[WORK ORDER]: Please report, as a bare number, how many lines below include the string "iespēja".

Dataset entries:
_ _ _

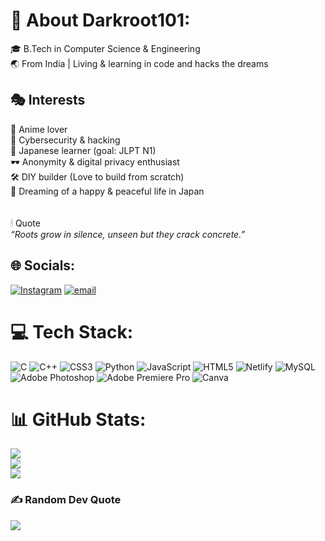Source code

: # 💫 About Darkroot101:
🎓 B.Tech in Computer Science & Engineering  <br>🌏 From India | Living & learning in code and hacks the dreams  <br>
## 🎭 Interests  
🎌 Anime lover<br> 🔐 Cybersecurity & hacking <br> 🗾 Japanese learner (goal: JLPT N1) <br> 🕶️ Anonymity & digital privacy enthusiast  <br> 🛠️ DIY builder  (Love to build from scratch)   <br> 🌸 Dreaming of a happy & peaceful life in Japan  <br><br><br>🕯 Quote  <br>*“Roots grow in silence, unseen but they crack concrete.”*  <br>


## 🌐 Socials:
[![Instagram](https://img.shields.io/badge/Instagram-%23E4405F.svg?logo=Instagram&logoColor=white)](https://instagram.com/thedarkroot101) [![email](https://img.shields.io/badge/Email-D14836?logo=gmail&logoColor=white)](mailto:thedarkroot101@gmail.com) 

# 💻 Tech Stack:
![C](https://img.shields.io/badge/c-%2300599C.svg?style=for-the-badge&logo=c&logoColor=white) ![C++](https://img.shields.io/badge/c++-%2300599C.svg?style=for-the-badge&logo=c%2B%2B&logoColor=white) ![CSS3](https://img.shields.io/badge/css3-%231572B6.svg?style=for-the-badge&logo=css3&logoColor=white) ![Python](https://img.shields.io/badge/python-3670A0?style=for-the-badge&logo=python&logoColor=ffdd54) ![JavaScript](https://img.shields.io/badge/javascript-%23323330.svg?style=for-the-badge&logo=javascript&logoColor=%23F7DF1E) ![HTML5](https://img.shields.io/badge/html5-%23E34F26.svg?style=for-the-badge&logo=html5&logoColor=white) ![Netlify](https://img.shields.io/badge/netlify-%23000000.svg?style=for-the-badge&logo=netlify&logoColor=#00C7B7) ![MySQL](https://img.shields.io/badge/mysql-4479A1.svg?style=for-the-badge&logo=mysql&logoColor=white) ![Adobe Photoshop](https://img.shields.io/badge/adobe%20photoshop-%2331A8FF.svg?style=for-the-badge&logo=adobe%20photoshop&logoColor=white) ![Adobe Premiere Pro](https://img.shields.io/badge/Adobe%20Premiere%20Pro-9999FF.svg?style=for-the-badge&logo=Adobe%20Premiere%20Pro&logoColor=white) ![Canva](https://img.shields.io/badge/Canva-%2300C4CC.svg?style=for-the-badge&logo=Canva&logoColor=white)
# 📊 GitHub Stats:
![](https://github-readme-stats.vercel.app/api?username=thedarkroot101&theme=dark&hide_border=false&include_all_commits=false&count_private=false)<br/>
![](https://nirzak-streak-stats.vercel.app/?user=thedarkroot101&theme=dark&hide_border=false)<br/>
![](https://github-readme-stats.vercel.app/api/top-langs/?username=thedarkroot101&theme=dark&hide_border=false&include_all_commits=false&count_private=false&layout=compact)

### ✍️ Random Dev Quote
![](https://quotes-github-readme.vercel.app/api?type=horizontal&theme=dark)

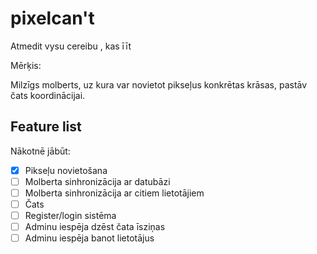 # pixelcan't

Atmedit vysu cereibu , kas īīt

Mērķis:

Milzīgs molberts, uz kura var novietot pikseļus konkrētas krāsas, pastāv čats koordinācijai.

## Feature list

Nākotnē jābūt:

- [x] Pikseļu novietošana
- [ ] Molberta sinhronizācija ar datubāzi
- [ ] Molberta sinhronizācija ar citiem lietotājiem
- [ ] Čats
- [ ] Register/login sistēma
- [ ] Adminu iespēja dzēst čata īsziņas
- [ ] Adminu iespēja banot lietotājus
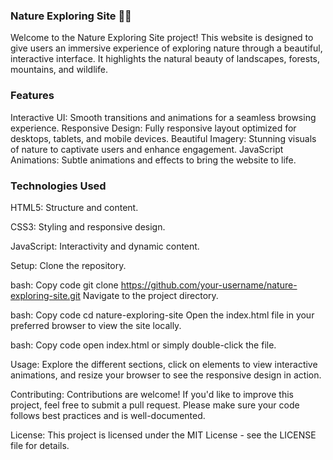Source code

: ### Nature Exploring Site 🌲🌄
Welcome to the Nature Exploring Site project! This website is designed to give users an immersive experience of exploring nature through a beautiful, interactive interface. It highlights the natural beauty of landscapes, forests, mountains, and wildlife.

### Features
Interactive UI: Smooth transitions and animations for a seamless browsing experience.
Responsive Design: Fully responsive layout optimized for desktops, tablets, and mobile devices.
Beautiful Imagery: Stunning visuals of nature to captivate users and enhance engagement.
JavaScript Animations: Subtle animations and effects to bring the website to life.

### Technologies Used
HTML5: Structure and content.

CSS3: Styling and responsive design.

JavaScript: Interactivity and dynamic content.

Setup:
Clone the repository.

bash:
Copy code
git clone https://github.com/your-username/nature-exploring-site.git
Navigate to the project directory.

bash:
Copy code
cd nature-exploring-site
Open the index.html file in your preferred browser to view the site locally.

bash:
Copy code
open index.html
or simply double-click the file.

Usage:
Explore the different sections, click on elements to view interactive animations, and resize your browser to see the responsive design in action.

Contributing:
Contributions are welcome! If you'd like to improve this project, feel free to submit a pull request. Please make sure your code follows best practices and is well-documented.

License:
This project is licensed under the MIT License - see the LICENSE file for details.


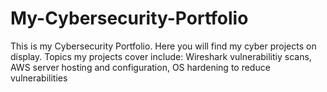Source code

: # My-Cybersecurity-Portfolio

This is my Cybersecurity Portfolio. Here you will find my cyber projects on display.
Topics my projects cover include:
Wireshark vulnerabilitiy scans,
AWS server hosting and configuration,
OS hardening to reduce vulnerabilities
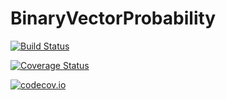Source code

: # BinaryVectorProbability

[![Build Status](https://travis-ci.org/sekunder/BinaryVectorProbability.jl.svg?branch=master)](https://travis-ci.org/sekunder/BinaryVectorProbability.jl)

[![Coverage Status](https://coveralls.io/repos/sekunder/BinaryVectorProbability.jl/badge.svg?branch=master&service=github)](https://coveralls.io/github/sekunder/BinaryVectorProbability.jl?branch=master)

[![codecov.io](http://codecov.io/github/sekunder/BinaryVectorProbability.jl/coverage.svg?branch=master)](http://codecov.io/github/sekunder/BinaryVectorProbability.jl?branch=master)

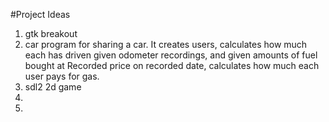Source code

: #Project Ideas
1) gtk breakout
2) car program for sharing a car. It creates users, calculates how much each has driven
 given odometer recordings, and given amounts of fuel bought at Recorded price on
 recorded date, calculates how much each user pays for gas.
3)  sdl2 2d game
4)  
5)  
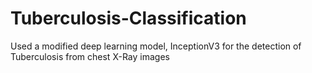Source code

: # Tuberculosis-Classification
Used a modified deep learning model, InceptionV3 for the detection of Tuberculosis from chest X-Ray images

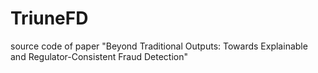 # TriuneFD
source code of paper "Beyond Traditional Outputs: Towards Explainable and Regulator-Consistent Fraud Detection"
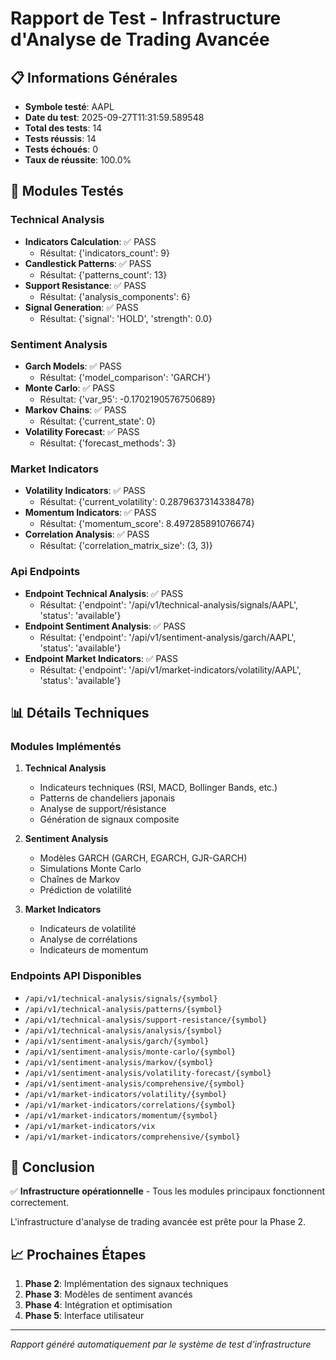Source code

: # Rapport de Test - Infrastructure d'Analyse de Trading Avancée

## 📋 Informations Générales

- **Symbole testé**: AAPL
- **Date du test**: 2025-09-27T11:31:59.589548
- **Total des tests**: 14
- **Tests réussis**: 14
- **Tests échoués**: 0
- **Taux de réussite**: 100.0%

## 🔧 Modules Testés

### Technical Analysis

- **Indicators Calculation**: ✅ PASS
  - Résultat: {'indicators_count': 9}
- **Candlestick Patterns**: ✅ PASS
  - Résultat: {'patterns_count': 13}
- **Support Resistance**: ✅ PASS
  - Résultat: {'analysis_components': 6}
- **Signal Generation**: ✅ PASS
  - Résultat: {'signal': 'HOLD', 'strength': 0.0}

### Sentiment Analysis

- **Garch Models**: ✅ PASS
  - Résultat: {'model_comparison': 'GARCH'}
- **Monte Carlo**: ✅ PASS
  - Résultat: {'var_95': -0.1702190576750689}
- **Markov Chains**: ✅ PASS
  - Résultat: {'current_state': 0}
- **Volatility Forecast**: ✅ PASS
  - Résultat: {'forecast_methods': 3}

### Market Indicators

- **Volatility Indicators**: ✅ PASS
  - Résultat: {'current_volatility': 0.2879637314338478}
- **Momentum Indicators**: ✅ PASS
  - Résultat: {'momentum_score': 8.497285891076674}
- **Correlation Analysis**: ✅ PASS
  - Résultat: {'correlation_matrix_size': (3, 3)}

### Api Endpoints

- **Endpoint Technical Analysis**: ✅ PASS
  - Résultat: {'endpoint': '/api/v1/technical-analysis/signals/AAPL', 'status': 'available'}
- **Endpoint Sentiment Analysis**: ✅ PASS
  - Résultat: {'endpoint': '/api/v1/sentiment-analysis/garch/AAPL', 'status': 'available'}
- **Endpoint Market Indicators**: ✅ PASS
  - Résultat: {'endpoint': '/api/v1/market-indicators/volatility/AAPL', 'status': 'available'}

## 📊 Détails Techniques

### Modules Implémentés

1. **Technical Analysis**
   - Indicateurs techniques (RSI, MACD, Bollinger Bands, etc.)
   - Patterns de chandeliers japonais
   - Analyse de support/résistance
   - Génération de signaux composite

2. **Sentiment Analysis**
   - Modèles GARCH (GARCH, EGARCH, GJR-GARCH)
   - Simulations Monte Carlo
   - Chaînes de Markov
   - Prédiction de volatilité

3. **Market Indicators**
   - Indicateurs de volatilité
   - Analyse de corrélations
   - Indicateurs de momentum

### Endpoints API Disponibles

- `/api/v1/technical-analysis/signals/{symbol}`
- `/api/v1/technical-analysis/patterns/{symbol}`
- `/api/v1/technical-analysis/support-resistance/{symbol}`
- `/api/v1/technical-analysis/analysis/{symbol}`
- `/api/v1/sentiment-analysis/garch/{symbol}`
- `/api/v1/sentiment-analysis/monte-carlo/{symbol}`
- `/api/v1/sentiment-analysis/markov/{symbol}`
- `/api/v1/sentiment-analysis/volatility-forecast/{symbol}`
- `/api/v1/sentiment-analysis/comprehensive/{symbol}`
- `/api/v1/market-indicators/volatility/{symbol}`
- `/api/v1/market-indicators/correlations/{symbol}`
- `/api/v1/market-indicators/momentum/{symbol}`
- `/api/v1/market-indicators/vix`
- `/api/v1/market-indicators/comprehensive/{symbol}`

## 🎯 Conclusion

✅ **Infrastructure opérationnelle** - Tous les modules principaux fonctionnent correctement.

L'infrastructure d'analyse de trading avancée est prête pour la Phase 2.

## 📈 Prochaines Étapes

1. **Phase 2**: Implémentation des signaux techniques
2. **Phase 3**: Modèles de sentiment avancés
3. **Phase 4**: Intégration et optimisation
4. **Phase 5**: Interface utilisateur

---
*Rapport généré automatiquement par le système de test d'infrastructure*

_ _ _

[RESULT FOR THIS TASK]: 2